La celebración del Día de Muertos en México

Desde el año 2008, la tradición del Día de Muertos se encuentra inscrita en la Lista Representativa del Patrimonio Cultural Inmaterial de la Humanidad.

Los días 1 y 2 de noviembre existe la tradición en la cultura mexicana de celebrar a la muerte con el propósito de recordar a todas aquellas personas que ya no están con nosotros. Esta conmemoración se realiza desde la época prehispánica, pero al llegar la conquista española, se mezcló con la fiesta católica de los fieles difuntos.

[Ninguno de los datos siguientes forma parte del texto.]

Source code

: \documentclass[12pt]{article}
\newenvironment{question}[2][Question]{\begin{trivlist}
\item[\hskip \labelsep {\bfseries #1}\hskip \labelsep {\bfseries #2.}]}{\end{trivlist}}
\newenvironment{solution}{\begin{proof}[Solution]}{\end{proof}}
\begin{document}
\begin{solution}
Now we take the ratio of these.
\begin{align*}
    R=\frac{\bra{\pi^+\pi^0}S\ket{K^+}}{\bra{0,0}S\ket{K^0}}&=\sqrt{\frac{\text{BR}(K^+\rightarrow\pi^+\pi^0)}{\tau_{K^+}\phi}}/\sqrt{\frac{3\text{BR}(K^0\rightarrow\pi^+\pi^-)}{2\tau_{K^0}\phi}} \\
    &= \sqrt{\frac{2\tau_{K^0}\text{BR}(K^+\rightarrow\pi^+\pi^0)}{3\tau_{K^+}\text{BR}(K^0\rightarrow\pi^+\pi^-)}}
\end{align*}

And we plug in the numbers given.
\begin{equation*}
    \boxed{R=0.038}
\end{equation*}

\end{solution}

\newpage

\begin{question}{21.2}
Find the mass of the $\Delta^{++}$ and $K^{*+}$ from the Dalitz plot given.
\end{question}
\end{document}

¿Cómo se celebra actualmente?

Durante el Día de Muertos se acostumbra colocar una ofrenda para todos los familiares o conocidos a los que estimamos, siendo una forma de conmemorarlos. Dentro de dicha ofrenda, suelen colocarse elementos básicos tales como un mantel blanco, sal, agua, velas, copal, calaveritas de azúcar o chocolate, papel picado, flores de cempasúchil, alimentos favoritos del difunto y pan de muerto, sin olvidar los retratos de los fallecidos.

Existen diversas formas representativas de acomodar un altar, ya que en cada estado de la República Mexicana se pueden encontrar diferentes culturas y significados asignados a cada elemento que conforma la ofrenda. La intención de todo esto al final sigue siendo la misma, que es venerar la vida de los que se han ido invitándolos a regresar a su hogar para que puedan disfrutar de las ofrendas que su familia coloca en su honor.

El significado de rememoración en diferentes días

Como lo mencionamos previamente, esta festividad se lleva a cabo durante los días 1 y 2 de noviembre, inclusive comenzando desde la noche del 31 de octubre para encender las veladoras y recibir a las almas de los niños, ya que el 1 de noviembre es dedicado especialmente a todo ser que perdió la vida a una corta edad, siendo este el día de Todos los Santos.

Desde la noche del primero al día 2 de noviembre, la festividad llega a su máximo esplendor para celebrar a los adultos, dado a que en algunas zonas del país las familias de los difuntos rezan y pasan la noche entera celebrando en el panteón donde se encuentran los restos de sus seres amados. Se logra hacer una fiesta enorme llena de colores naranjas y morados, iluminado con las luces de las velas por doquier en compañía del distinguido aroma a copal, pero sobre todo, en esa noche se siente un ambiente lleno de amor por la vida y la muerte.
Este año los cementerios permanecerán cerrados durante estos días, pero si aún no has puesto tu ofrenda, no esperes más y disfruta en familia celebrando y recordando a tus seres amados con cariño.